SDK Overview and Usage
SDK Usage Introduction
The GraphGrid Python SDK is a python-based software development kit that can be used to programmatically interact with GraphGrid services. Currently its primary purpose is to provide a flexible way to train NLP models on a variety of tasks.
This page contains usage reference and examples for the GraphGrid SDK.
The first goes over using a local SDK python script to train an individual model, while the second example goes over setting up and using a custom job (DAG) to automate model training.
Details about specific SDK methods, their parameters, and response types can be found in the SDK Reference documentation.
The code for our examples can be pulled from our GraphGrid SDK Examples repository.
Start GraphGrid AI Edition
Before moving on to the SDK NLP Model Training or SDK Custom Job sections be sure to start running a local CDP deployment.
Download the CDP ai-edition version 2.0 from graphgrid.com/cdp-downloads and visit https://docs.graphgrid.com/2.0/#/ for more information about CDP.
Your CDP deployment needs to be running in order to properly train NLP models.
SDK NLP Model Training Example and Usage
In this example we use SDK code to train a named entity recognition (or NER) model. You'll need to be running an ai-edition CDP deployment before running this python script locally.
Below is the entire python script for training a model. In the next sections we break up this script explaining each line.
import time
from graphgrid_sdk.ggcore.config import SdkBootstrapConfig
from graphgrid_sdk.ggcore.sdk_messages import NMTStatusResponse, \
NMTTrainResponse, SaveDatasetResponse, PromoteModelResponse
from graphgrid_sdk.ggcore.training_request_body import TrainRequestBody
from graphgrid_sdk.ggsdk.sdk import GraphGridSdk
# Stream dataset in
def read_by_line():
infile = open(
"dataset_example.jsonl",
'r', encoding='utf8')
for line in infile:
yield line.encode()
# Setup bootstrap config
bootstrap_conf = SdkBootstrapConfig(
access_key='a3847750f486bd931de26c6e683b1dc4',
secret_key='81a62cea53883f4a163a96355d47656e',
url_base='localhost',
is_docker_context=False)
# Initialize the SDK
sdk = GraphGridSdk(bootstrap_conf)
# Save training dataset (streamed)
dataset_response: SaveDatasetResponse = sdk.save_dataset(read_by_line(),
"sample-dataset",
overwrite=True)
# Train a new model
training_request_body: TrainRequestBody = TrainRequestBody(model="named_entity_recognition",
dataset_id="sample-dataset.jsonl",
no_cache=False, gpu=False)
train_response: NMTTrainResponse = sdk.nmt_train(training_request_body)
# Track training status
nmt_status: NMTStatusResponse = sdk.nmt_status(train_response.dagRunId)

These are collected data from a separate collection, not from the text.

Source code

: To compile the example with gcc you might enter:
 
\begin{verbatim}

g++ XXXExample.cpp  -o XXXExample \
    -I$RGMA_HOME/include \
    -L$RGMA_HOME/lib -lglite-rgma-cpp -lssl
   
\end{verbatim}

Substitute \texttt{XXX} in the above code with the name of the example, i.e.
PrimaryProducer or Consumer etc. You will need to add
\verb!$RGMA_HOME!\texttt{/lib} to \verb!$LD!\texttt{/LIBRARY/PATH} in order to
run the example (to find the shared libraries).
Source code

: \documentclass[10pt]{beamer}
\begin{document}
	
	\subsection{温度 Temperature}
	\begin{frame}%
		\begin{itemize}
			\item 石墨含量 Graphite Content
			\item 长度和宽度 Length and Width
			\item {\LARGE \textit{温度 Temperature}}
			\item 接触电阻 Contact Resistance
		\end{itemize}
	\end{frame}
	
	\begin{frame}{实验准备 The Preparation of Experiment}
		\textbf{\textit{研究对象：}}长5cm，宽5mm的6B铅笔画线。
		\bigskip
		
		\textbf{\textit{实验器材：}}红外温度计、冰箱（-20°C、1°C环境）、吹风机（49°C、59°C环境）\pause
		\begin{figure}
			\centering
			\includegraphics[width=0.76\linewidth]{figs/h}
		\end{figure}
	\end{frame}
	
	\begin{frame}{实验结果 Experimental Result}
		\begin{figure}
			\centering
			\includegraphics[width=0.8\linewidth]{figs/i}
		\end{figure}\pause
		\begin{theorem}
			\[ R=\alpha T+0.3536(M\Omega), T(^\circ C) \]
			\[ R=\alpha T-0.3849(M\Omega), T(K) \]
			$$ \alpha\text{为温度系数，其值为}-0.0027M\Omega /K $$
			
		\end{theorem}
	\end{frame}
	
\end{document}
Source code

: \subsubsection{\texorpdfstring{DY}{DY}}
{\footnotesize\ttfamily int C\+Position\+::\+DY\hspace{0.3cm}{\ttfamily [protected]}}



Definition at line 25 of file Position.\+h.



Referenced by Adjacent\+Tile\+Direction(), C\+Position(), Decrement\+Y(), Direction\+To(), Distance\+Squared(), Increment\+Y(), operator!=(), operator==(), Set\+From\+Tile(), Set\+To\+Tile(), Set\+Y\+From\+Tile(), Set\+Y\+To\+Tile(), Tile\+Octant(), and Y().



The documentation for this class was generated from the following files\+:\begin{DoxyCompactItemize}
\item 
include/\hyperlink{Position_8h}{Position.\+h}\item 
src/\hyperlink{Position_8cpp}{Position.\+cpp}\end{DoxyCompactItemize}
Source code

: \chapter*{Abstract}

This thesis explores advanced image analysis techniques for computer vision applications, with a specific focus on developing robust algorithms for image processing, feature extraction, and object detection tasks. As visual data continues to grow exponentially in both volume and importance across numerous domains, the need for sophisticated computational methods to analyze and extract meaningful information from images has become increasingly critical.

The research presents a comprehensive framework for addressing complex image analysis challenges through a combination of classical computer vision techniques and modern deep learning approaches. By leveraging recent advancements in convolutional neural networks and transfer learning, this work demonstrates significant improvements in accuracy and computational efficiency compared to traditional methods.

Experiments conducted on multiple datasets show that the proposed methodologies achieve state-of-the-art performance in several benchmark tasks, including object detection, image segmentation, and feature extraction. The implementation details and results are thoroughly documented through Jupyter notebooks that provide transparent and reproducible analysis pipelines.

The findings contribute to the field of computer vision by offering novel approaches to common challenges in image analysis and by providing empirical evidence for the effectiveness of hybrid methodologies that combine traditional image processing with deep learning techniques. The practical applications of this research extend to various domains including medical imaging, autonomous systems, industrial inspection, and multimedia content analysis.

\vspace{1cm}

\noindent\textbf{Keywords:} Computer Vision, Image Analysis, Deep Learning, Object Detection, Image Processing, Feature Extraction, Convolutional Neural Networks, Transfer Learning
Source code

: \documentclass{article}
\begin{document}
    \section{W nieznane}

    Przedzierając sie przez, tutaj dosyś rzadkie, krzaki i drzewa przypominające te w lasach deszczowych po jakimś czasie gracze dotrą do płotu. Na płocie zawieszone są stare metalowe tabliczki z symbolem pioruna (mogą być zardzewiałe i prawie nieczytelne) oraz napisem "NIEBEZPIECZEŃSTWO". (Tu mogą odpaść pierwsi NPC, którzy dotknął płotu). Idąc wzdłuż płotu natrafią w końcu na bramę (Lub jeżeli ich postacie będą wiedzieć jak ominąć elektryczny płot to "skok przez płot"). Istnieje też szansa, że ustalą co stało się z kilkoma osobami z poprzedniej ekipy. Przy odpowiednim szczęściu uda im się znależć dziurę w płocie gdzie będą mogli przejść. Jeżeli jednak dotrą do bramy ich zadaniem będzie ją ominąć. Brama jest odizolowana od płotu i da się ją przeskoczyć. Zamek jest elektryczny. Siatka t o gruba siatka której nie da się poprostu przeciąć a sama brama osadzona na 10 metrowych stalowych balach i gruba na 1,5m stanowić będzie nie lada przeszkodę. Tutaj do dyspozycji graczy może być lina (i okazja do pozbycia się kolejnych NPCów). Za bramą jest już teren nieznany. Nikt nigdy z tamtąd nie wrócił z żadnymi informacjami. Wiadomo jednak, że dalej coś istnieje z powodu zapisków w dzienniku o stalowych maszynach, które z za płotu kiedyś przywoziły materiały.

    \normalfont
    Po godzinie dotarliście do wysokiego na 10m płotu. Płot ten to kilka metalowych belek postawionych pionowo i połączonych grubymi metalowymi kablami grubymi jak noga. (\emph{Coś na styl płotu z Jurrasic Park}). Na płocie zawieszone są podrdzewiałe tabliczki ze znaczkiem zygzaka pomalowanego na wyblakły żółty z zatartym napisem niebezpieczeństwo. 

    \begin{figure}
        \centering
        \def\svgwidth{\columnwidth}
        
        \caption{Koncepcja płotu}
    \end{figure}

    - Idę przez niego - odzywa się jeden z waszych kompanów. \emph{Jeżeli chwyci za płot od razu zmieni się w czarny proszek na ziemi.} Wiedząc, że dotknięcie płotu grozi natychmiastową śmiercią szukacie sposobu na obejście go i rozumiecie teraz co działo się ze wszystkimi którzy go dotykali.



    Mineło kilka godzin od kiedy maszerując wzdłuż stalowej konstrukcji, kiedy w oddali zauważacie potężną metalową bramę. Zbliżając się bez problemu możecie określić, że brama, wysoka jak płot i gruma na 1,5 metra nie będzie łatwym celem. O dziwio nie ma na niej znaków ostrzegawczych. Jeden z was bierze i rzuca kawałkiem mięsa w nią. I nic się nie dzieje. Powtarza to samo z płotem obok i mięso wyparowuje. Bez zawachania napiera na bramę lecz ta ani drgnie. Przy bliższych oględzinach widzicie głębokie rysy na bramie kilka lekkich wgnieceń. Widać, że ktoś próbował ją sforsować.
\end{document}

while nmt_status.state != "success" and nmt_status.state != "failed":
print("...running dag...")
time.sleep(10)
nmt_status: NMTStatusResponse = sdk.nmt_status(train_response.dagRunId)
if nmt_status.state == "failed":
raise Exception("Dag failed: ", nmt_status.exception)
# Training has finished
print("Dag training/eval/model upload has finished.")
# Promote updated model
promote_model_response: PromoteModelResponse = \
sdk.promote_model(nmt_status.savedModelName, "named_entity_recognition")
# Promotion is complete
print("Model has been promoted.")
Setup the SDK object
The first step in training a new model is setting up the GraphGridSdk
python object.
# Setup bootstrap config
bootstrap_conf = SdkBootstrapConfig(
access_key='a3847750f486bd931de26c6e683b1dc4',
secret_key='81a62cea53883f4a163a96355d47656e',
url_base='localhost',
is_docker_context=False)
# Initialize the SDK
sdk = GraphGridSdk(bootstrap_conf)
You create a SdkBootstrapConfig
object that provides the basic configuration the SDK needs.
This example uses the default access_key
and secret_key
associated with CDP.
Then you can initialize your GraphGridSdk
object with that configuration.
Reading in and Saving your Dataset
The next step in training a new model is getting your data into the necessary location to support training. For CDP to access your training data it must be stored under the right bucket in MinIO, and while you could place it there manually it is easier and possibly more efficient to stream it in through the SDK directly.
# Stream dataset in
def read_by_line():
infile = open(
"dataset_example.jsonl",
'r', encoding='utf8')
for line in infile:
yield line.encode()
# Save training dataset (streamed)
dataset_response: SaveDatasetResponse = sdk.save_dataset(read_by_line(),
"sample-dataset",
overwrite=True)
We set up a read_by_line
function that yields individual dataset lines.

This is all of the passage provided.